Client: dual-channel label-merge (mic_file + system_file)

The backend shipped dual-channel mode; wire the client to it. We already capture mic (you) and system (others) separately, so send them as two files instead of the mono mix — fixing the misattribution at the source. - SparkControlClient: labelMergeDual(mic_file, system_file, self_name, self_vad); multipart generalized to N files; shared POST/retry/decode extracted. - SessionPackager.rebasedSelfVadData: chunk-local [{start,end}] for self_vad; sliceAudio reused for both tracks. - TranscriptPipeline.process: dual-channel chunking (slice mic+system, rebase timeline + self_vad per chunk) when system audio is healthy; mono mixed-file fallback (self folded into the timeline) otherwise. - VisualCapture.finish: write the full visual_timeline.json (remote + self merged) but return REMOTE (vision) segments only — self travels via the mic channel. - TranscriptAssembler: rank mic_channel highest (the user's own track wins). - VoiceprintStore: store the clean mic_channel self voiceprint. - SessionController: pass mic/system URLs + remote timeline + channel self-spans + self_name + systemHealthy; self_vad.json now reflects the channel-verified spans. Validated END-TO-END against the live backend on the real misattributing session: 'Go Bitcoin' (remote) is now attributed to Unknown_0, NOT the user; the user's own lines come back source=mic_channel; per-channel ASR recovered fuller remote text. 36/36 XCTest (4 new: self_vad rebase, mic_channel ranking + voiceprint storage).
2026-06-06 13:15:29 -05:00
parent 2191486506
commit 53d7fcdac0
9 changed files with 199 additions and 62 deletions
@@ -55,29 +55,35 @@ final class VisualCapture {
        }
    }

-    /// Stop capture, fold in the mic-VAD self spans, write `visual_timeline.json`
-    /// into the session folder, and return the merged segments for `label-merge`.
+    /// Stop capture and write `visual_timeline.json` (the full human-readable picture:
+    /// remote visual segments + the mic-VAD self spans, merged). Returns ONLY the
+    /// remote (vision) segments — in dual-channel mode the backend names the system
+    /// track from these, while self is handled by the mic channel + `self_vad`.
    func finish(selfSpans: [VADSpan], selfName: String,
                sessionId: String, t0Unix: Double, durationSec: Double,
                folder: URL) async -> [VisualTimeline.Segment] {
-        observer.addSelfSpans(selfSpans, selfName: selfName)
        let (rawSegments, rawGaps) = await observer.stop()

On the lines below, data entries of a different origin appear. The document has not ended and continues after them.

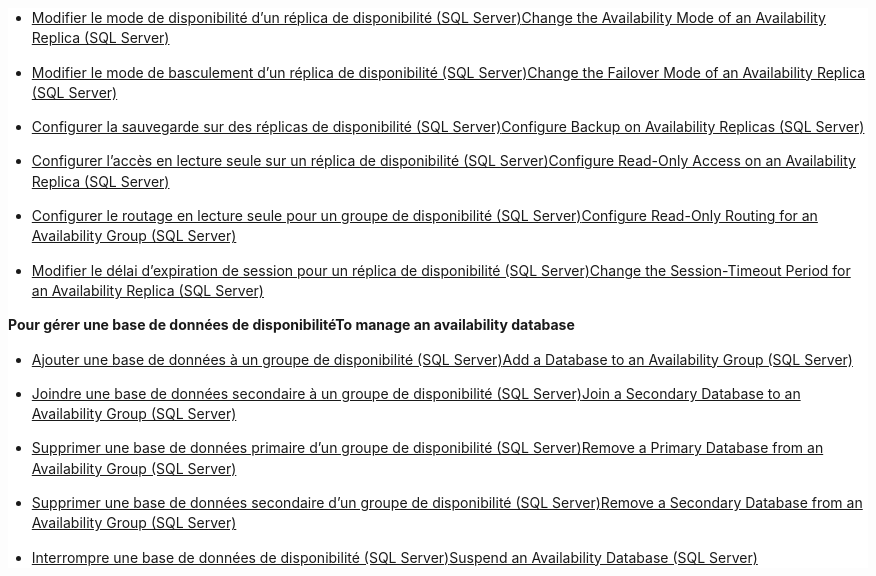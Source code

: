 -   [<span data-ttu-id="0cf7d-134">Modifier le mode de disponibilité d’un réplica de disponibilité &#40;SQL Server&#41;</span><span class="sxs-lookup"><span data-stu-id="0cf7d-134">Change the Availability Mode of an Availability Replica &#40;SQL Server&#41;</span></span>](change-the-availability-mode-of-an-availability-replica-sql-server.md)  
  
-   [<span data-ttu-id="0cf7d-135">Modifier le mode de basculement d’un réplica de disponibilité &#40;SQL Server&#41;</span><span class="sxs-lookup"><span data-stu-id="0cf7d-135">Change the Failover Mode of an Availability Replica &#40;SQL Server&#41;</span></span>](change-the-failover-mode-of-an-availability-replica-sql-server.md)  
  
-   [<span data-ttu-id="0cf7d-136">Configurer la sauvegarde sur des réplicas de disponibilité &#40;SQL Server&#41;</span><span class="sxs-lookup"><span data-stu-id="0cf7d-136">Configure Backup on Availability Replicas &#40;SQL Server&#41;</span></span>](configure-backup-on-availability-replicas-sql-server.md)  
  
-   [<span data-ttu-id="0cf7d-137">Configurer l’accès en lecture seule sur un réplica de disponibilité &#40;SQL Server&#41;</span><span class="sxs-lookup"><span data-stu-id="0cf7d-137">Configure Read-Only Access on an Availability Replica &#40;SQL Server&#41;</span></span>](configure-read-only-access-on-an-availability-replica-sql-server.md)  
  
-   [<span data-ttu-id="0cf7d-138">Configurer le routage en lecture seule pour un groupe de disponibilité &#40;SQL Server&#41;</span><span class="sxs-lookup"><span data-stu-id="0cf7d-138">Configure Read-Only Routing for an Availability Group &#40;SQL Server&#41;</span></span>](configure-read-only-routing-for-an-availability-group-sql-server.md)  
  
-   [<span data-ttu-id="0cf7d-139">Modifier le délai d’expiration de session pour un réplica de disponibilité &#40;SQL Server&#41;</span><span class="sxs-lookup"><span data-stu-id="0cf7d-139">Change the Session-Timeout Period for an Availability Replica &#40;SQL Server&#41;</span></span>](change-the-session-timeout-period-for-an-availability-replica-sql-server.md)  
  
 <span data-ttu-id="0cf7d-140">**Pour gérer une base de données de disponibilité**</span><span class="sxs-lookup"><span data-stu-id="0cf7d-140">**To manage an availability database**</span></span>  
  
-   [<span data-ttu-id="0cf7d-141">Ajouter une base de données à un groupe de disponibilité &#40;SQL Server&#41;</span><span class="sxs-lookup"><span data-stu-id="0cf7d-141">Add a Database to an Availability Group &#40;SQL Server&#41;</span></span>](availability-group-add-a-database.md)  
  
-   [<span data-ttu-id="0cf7d-142">Joindre une base de données secondaire à un groupe de disponibilité &#40;SQL Server&#41;</span><span class="sxs-lookup"><span data-stu-id="0cf7d-142">Join a Secondary Database to an Availability Group &#40;SQL Server&#41;</span></span>](join-a-secondary-database-to-an-availability-group-sql-server.md)  
  
-   [<span data-ttu-id="0cf7d-143">Supprimer une base de données primaire d’un groupe de disponibilité &#40;SQL Server&#41;</span><span class="sxs-lookup"><span data-stu-id="0cf7d-143">Remove a Primary Database from an Availability Group &#40;SQL Server&#41;</span></span>](remove-a-primary-database-from-an-availability-group-sql-server.md)  
  
-   [<span data-ttu-id="0cf7d-144">Supprimer une base de données secondaire d’un groupe de disponibilité &#40;SQL Server&#41;</span><span class="sxs-lookup"><span data-stu-id="0cf7d-144">Remove a Secondary Database from an Availability Group &#40;SQL Server&#41;</span></span>](remove-a-secondary-database-from-an-availability-group-sql-server.md)  
  
-   [<span data-ttu-id="0cf7d-145">Interrompre une base de données de disponibilité &#40;SQL Server&#41;</span><span class="sxs-lookup"><span data-stu-id="0cf7d-145">Suspend an Availability Database &#40;SQL Server&#41;</span></span>](suspend-an-availability-database-sql-server.md)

        // The observer stops slightly after audio fixes `durationSec`, so a trailing
        // gap/segment can run past it. Clamp ends so the JSON is internally consistent
        // (and we never hand the backend a segment longer than the audio).
-        let segments = Self.clampSegments(rawSegments, to: durationSec)
+        let vision = Self.clampSegments(rawSegments, to: durationSec)   // remote speakers
        let gaps = Self.clampGaps(rawGaps, to: durationSec)
+        let selfSegs = Self.clampSegments(selfSpans.map {
+            VisualTimeline.Segment(start: $0.start, end: $0.end, name: selfName,
+                                   confidence: $0.confidence, source: "mic_vad")
+        }, to: durationSec)

-        let names = Set(segments.map { $0.name })
+        let artifact = (vision + selfSegs).sorted { $0.start < $1.start }
+        let names = Set(artifact.map { $0.name })
        let participants = names.sorted().map {
            VisualTimeline.Participant(name: $0, isSelf: $0 == selfName ? true : nil, aliases: nil)
        }
        let timeline = VisualTimeline(
            sessionId: sessionId, app: app.label, adapterVersion: adapter.adapterVersion,
            t0Unix: t0Unix, durationSec: durationSec, fpsSampled: adapter.preferredFPS,
-            selfName: selfName, participants: participants, segments: segments, visualGaps: gaps)
+            selfName: selfName, participants: participants, segments: artifact, visualGaps: gaps)
        try? timeline.write(to: folder.appendingPathComponent("visual_timeline.json"))
-        return segments
+        return vision
    }
 }